**Record extracts**
Start of Block

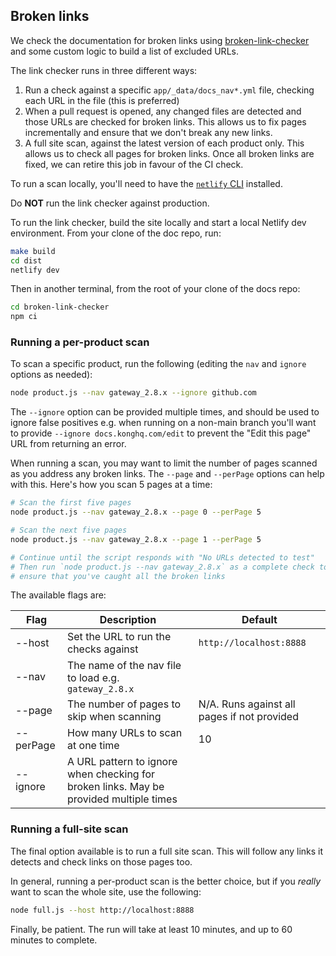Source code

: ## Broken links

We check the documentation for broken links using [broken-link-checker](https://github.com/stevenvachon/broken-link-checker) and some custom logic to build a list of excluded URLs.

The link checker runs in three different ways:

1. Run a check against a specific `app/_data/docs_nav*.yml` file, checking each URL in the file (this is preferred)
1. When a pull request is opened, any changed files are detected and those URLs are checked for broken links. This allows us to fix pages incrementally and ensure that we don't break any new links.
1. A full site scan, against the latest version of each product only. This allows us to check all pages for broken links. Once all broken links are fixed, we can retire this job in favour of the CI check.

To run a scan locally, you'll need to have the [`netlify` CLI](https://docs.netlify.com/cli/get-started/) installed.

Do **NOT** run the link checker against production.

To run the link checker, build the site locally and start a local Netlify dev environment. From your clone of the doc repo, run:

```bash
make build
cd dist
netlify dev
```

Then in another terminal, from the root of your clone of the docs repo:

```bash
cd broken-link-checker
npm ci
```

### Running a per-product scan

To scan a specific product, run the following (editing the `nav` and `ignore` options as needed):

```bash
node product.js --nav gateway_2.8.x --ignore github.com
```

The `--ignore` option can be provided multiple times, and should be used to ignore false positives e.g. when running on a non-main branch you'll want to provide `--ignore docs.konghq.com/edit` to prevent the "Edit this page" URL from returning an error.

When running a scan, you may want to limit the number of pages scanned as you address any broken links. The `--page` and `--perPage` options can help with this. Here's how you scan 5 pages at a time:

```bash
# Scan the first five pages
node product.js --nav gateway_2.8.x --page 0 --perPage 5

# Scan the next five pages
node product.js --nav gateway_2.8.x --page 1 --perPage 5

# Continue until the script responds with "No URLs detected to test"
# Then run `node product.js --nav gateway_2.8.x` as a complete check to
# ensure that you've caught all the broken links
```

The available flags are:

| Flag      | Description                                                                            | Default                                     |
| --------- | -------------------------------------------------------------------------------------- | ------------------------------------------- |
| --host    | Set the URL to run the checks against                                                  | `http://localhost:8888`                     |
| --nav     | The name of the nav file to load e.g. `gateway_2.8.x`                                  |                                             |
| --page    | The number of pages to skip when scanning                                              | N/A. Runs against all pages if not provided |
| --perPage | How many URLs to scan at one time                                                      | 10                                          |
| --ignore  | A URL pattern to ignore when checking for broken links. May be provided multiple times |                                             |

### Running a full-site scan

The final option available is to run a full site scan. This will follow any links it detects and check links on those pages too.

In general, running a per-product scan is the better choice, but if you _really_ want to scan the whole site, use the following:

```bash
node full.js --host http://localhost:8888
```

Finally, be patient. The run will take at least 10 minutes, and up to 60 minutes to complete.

End of Block

**Exercise**
Please copy out each line of the data in which the word "times" occurs.

**Task response**
The `--ignore` option can be provided multiple times, and should be used to ignore false positives e.g. when running on a non-main branch you'll want to provide `--ignore docs.konghq.com/edit` to prevent the "Edit this page" URL from returning an error.
| --ignore  | A URL pattern to ignore when checking for broken links. May be provided multiple times |                                             |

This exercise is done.